WASHINGTON —Advertised as a path to an affordable retirement, federally insured reverse mortgages are showing signs of a rebound, drawing the scrutiny of regulators seeking to reduce historically high default rates that have cost the government billions.
Industry analysts expect strong growth as the housing market improves, particularly in once hard-hit Sun Belt areas including Phoenix, Miami and San Diego, and aging Americans find value in growing old in their homes.
They are also being boosted by high-appreciation, gentrifying neighborhoods in older cities such as New York’s Brooklyn borough.
Analysts say they expect continued interest as the leading edge of 78 million baby boomers approach 70, the age when a person typically begins to consider a reverse mortgage. A poll by Gallup in April found that 68 percent of Americans ages 50 to 64 said they were “very” or “moderately” worried about having enough money in retirement.

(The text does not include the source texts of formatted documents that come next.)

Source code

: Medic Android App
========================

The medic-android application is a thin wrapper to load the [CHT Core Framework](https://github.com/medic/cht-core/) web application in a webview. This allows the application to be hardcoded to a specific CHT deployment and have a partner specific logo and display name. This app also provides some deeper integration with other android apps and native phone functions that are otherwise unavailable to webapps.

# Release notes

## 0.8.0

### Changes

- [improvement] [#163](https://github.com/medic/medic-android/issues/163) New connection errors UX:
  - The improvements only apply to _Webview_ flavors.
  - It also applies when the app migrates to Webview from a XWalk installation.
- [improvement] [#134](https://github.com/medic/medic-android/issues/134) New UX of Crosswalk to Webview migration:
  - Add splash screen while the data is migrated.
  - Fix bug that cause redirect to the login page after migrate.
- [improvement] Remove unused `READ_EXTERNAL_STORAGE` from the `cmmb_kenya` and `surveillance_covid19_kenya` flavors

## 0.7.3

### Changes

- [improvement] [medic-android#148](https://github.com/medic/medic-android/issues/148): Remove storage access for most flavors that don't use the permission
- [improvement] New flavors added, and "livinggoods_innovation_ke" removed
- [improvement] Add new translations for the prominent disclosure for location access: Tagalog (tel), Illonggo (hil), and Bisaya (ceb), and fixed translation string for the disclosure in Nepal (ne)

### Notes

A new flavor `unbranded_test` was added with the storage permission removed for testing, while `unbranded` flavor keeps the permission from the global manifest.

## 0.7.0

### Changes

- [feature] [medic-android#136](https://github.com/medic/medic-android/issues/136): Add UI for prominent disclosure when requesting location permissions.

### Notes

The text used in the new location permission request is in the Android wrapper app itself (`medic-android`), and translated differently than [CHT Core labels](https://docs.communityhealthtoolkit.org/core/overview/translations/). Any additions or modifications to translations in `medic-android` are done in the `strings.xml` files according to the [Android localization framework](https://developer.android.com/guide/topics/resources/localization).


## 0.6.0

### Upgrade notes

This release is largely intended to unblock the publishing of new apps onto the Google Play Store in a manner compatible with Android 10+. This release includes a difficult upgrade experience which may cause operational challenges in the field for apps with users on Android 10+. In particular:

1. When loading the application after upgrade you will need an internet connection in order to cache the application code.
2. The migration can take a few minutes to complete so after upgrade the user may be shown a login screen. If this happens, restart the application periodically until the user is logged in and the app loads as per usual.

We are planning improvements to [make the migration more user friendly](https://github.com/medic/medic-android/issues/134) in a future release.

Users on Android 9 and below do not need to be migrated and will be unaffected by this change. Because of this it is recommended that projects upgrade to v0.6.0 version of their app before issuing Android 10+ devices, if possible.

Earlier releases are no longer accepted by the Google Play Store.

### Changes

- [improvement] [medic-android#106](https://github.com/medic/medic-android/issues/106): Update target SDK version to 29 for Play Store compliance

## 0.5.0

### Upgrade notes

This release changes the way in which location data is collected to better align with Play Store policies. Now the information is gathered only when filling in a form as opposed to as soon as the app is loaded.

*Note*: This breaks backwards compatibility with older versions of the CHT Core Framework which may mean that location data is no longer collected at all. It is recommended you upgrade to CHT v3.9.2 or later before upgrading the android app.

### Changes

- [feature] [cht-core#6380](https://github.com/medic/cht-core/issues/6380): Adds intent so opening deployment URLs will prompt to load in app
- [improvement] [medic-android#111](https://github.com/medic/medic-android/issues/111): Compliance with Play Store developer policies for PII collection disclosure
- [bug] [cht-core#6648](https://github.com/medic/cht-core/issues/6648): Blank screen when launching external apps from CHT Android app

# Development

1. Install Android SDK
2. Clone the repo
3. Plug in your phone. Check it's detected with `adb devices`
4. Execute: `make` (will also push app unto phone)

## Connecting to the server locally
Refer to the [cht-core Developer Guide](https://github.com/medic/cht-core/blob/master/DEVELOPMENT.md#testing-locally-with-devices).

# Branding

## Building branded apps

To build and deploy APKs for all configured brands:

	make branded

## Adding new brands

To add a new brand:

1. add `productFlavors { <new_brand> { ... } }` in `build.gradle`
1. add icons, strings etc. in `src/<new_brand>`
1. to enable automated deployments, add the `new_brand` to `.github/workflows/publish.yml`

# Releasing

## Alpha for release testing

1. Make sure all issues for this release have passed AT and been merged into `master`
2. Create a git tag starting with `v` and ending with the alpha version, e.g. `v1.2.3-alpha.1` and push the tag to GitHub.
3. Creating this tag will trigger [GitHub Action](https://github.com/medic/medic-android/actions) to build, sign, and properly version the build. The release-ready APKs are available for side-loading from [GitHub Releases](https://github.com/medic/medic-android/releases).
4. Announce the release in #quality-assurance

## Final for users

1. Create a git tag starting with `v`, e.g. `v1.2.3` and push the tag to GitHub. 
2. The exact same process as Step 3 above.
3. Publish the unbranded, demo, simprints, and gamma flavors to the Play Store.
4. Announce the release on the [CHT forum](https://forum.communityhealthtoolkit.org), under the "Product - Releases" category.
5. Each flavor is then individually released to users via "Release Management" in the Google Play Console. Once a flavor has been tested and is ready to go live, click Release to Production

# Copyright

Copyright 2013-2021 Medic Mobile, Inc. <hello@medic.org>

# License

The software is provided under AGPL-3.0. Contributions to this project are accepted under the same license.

A reverse mortgage allows borrowers 62 or older to receive a line of credit or lump-sum or monthly cash payments off the accumulated equity in their homes. The loan comes due when the borrower dies, moves or sells the house. The borrower’s heirs are not liable if the loan balance exceeds the value of the home; FHA covers the risk.
Reverse mortgages have been pitched in slick TV ads featuring actor Henry Winkler and former U.S. Sen. Fred Thompson.
Philadelphia, where many families have lived in the same close-knit neighborhoods for generations, has ranked at the top for reverse mortgages awarded since 2011, according to an analysis of Federal Housing Administration data for The Associated Press by Reverse Market Insight, a California-based company. This year, it was followed by Los Angeles, Washington and Chicago.